Tuttavia l’aspetto forse più interessante del nuovo lavoro riguarda i testi, trattandosi di un concept album che trova il suo senso proprio nel gioco di parole tra “prophet” e “profit” riportato sull’eloquente copertina. Le tematiche sono quanto mai attuali: si parla delle difficoltà e dei problemi della società contemporanea, in primo luogo di quelli causati dalla sete di denaro e dall’avarizia, vizi che hanno accompagnato l’umanità durante tutta la sua storia ma che oggi sembrano presenti più che mai. Dal punto di vista musicale tutti i brani riescono bene a trasmettere l’atmosfera voluta dalla band, quel senso di leggera malinconia e disillusione che però non ci impedisce di rinunciare del tutto a una speranza per il futuro. In particolare il brano d’apertura, “Care”, riesce a sintetizzare i diversi aspetti dei The Jelly Jam, dall’introduzione sognante ai corposi riff distorti che, con il loro incedere lento e quasi minaccioso, contrastano con la voce sempre limpida di Ty Tabor. Le influenze del sound inglese, più nello specifico dei Beatles, che avevano caratterizzato il songwriting di Tabor nei precedenti dischi ora sembrano un po’ meno presenti, per lasciare invece più spazio a sonorità tipiche del rock americano, come dimostra “Water”, con il suo ritornello che richiama vagamente gli Alice in Chains, o “Mr. Man”, pezzo tutto incentrato su un groove a metà strada tra il post-grunge e l’alternative.

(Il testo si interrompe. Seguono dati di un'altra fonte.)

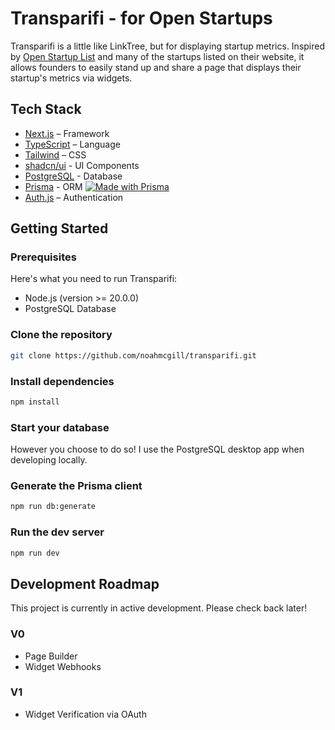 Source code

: # Transparifi - for Open Startups

Transparifi is a little like LinkTree, but for displaying startup metrics. Inspired by [Open Startup List](https://openstartuplist.com/) and many of the startups listed on their website, it allows founders to easily stand up and share a page that displays their startup's metrics via widgets.

## Tech Stack

- [Next.js](https://nextjs.org/) – Framework
- [TypeScript](https://www.typescriptlang.org/) – Language
- [Tailwind](https://tailwindcss.com/) – CSS
- [shadcn/ui](https://ui.shadcn.com) - UI Components
- [PostgreSQL](https://www.postgresql.org/) - Database
- [Prisma](https://prisma.io) - ORM [![Made with Prisma](https://made-with.prisma.io/dark.svg)](https://prisma.io)
- [Auth.js](https://authjs.dev/) – Authentication 

## Getting Started

### Prerequisites

Here's what you need to run Transparifi:

* Node.js (version >= 20.0.0)
* PostgreSQL Database

### Clone the repository

```bash
git clone https://github.com/noahmcgill/transparifi.git
```

### Install dependencies

```bash
npm install
```

### Start your database

However you choose to do so! I use the PostgreSQL desktop app when developing locally.

### Generate the Prisma client

```bash
npm run db:generate
```

### Run the dev server

```bash
npm run dev
```

## Development Roadmap

This project is currently in active development. Please check back later!

### V0
* Page Builder
* Widget Webhooks

### V1
* Widget Verification via OAuth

L’album scorre senza particolari sussulti, basandosi a grandi linee su una formula ormai collaudata dalla band, ma bisogna riconoscere che quasi tutte le canzoni fanno il loro dovere, soprattutto per merito di ritornelli azzeccati, che ci si ritrova a canticchiare già dopo pochi ascolti. Avvicinandosi alla conclusione il ritmo rallenta e i riff lasciano il posto a delicati arpeggi in una serie di ballate tra le quali si distingue senza dubbio “Heaven”. Il brano, uno dei più riusciti di tutto il disco, culla l’ascoltatore durante la parte cantata per poi confluire nella strumentale “Permanent Hold”, l’unico pezzo in cui la band si concede una piacevole jam session.

Non si potrà certo gridare al capolavoro ma, ancora una volta, il trio americano ha fatto della semplicità la sua forza, aiutato non solo da una grande esperienza, ma anche da una sana passione che i singoli membri riversano in questo side project. In effetti è difficile trovare tra le dodici tracce di Profit qualche momento poco ispirato o inserito a forza: l’album resta sempre su buoni livelli e, alla fine, le preferenze per una canzone o per l’altra sono determinate forse più dai gusti personali che da una vera differenza nella qualità. Se i The Jelly Jam non hanno mai avuto la pretesa di comporre musica rivoluzionaria, hanno però dimostrato di saper produrre un rock valido e pregevole che, con la nuova uscita, ha trovato un ulteriore conferma.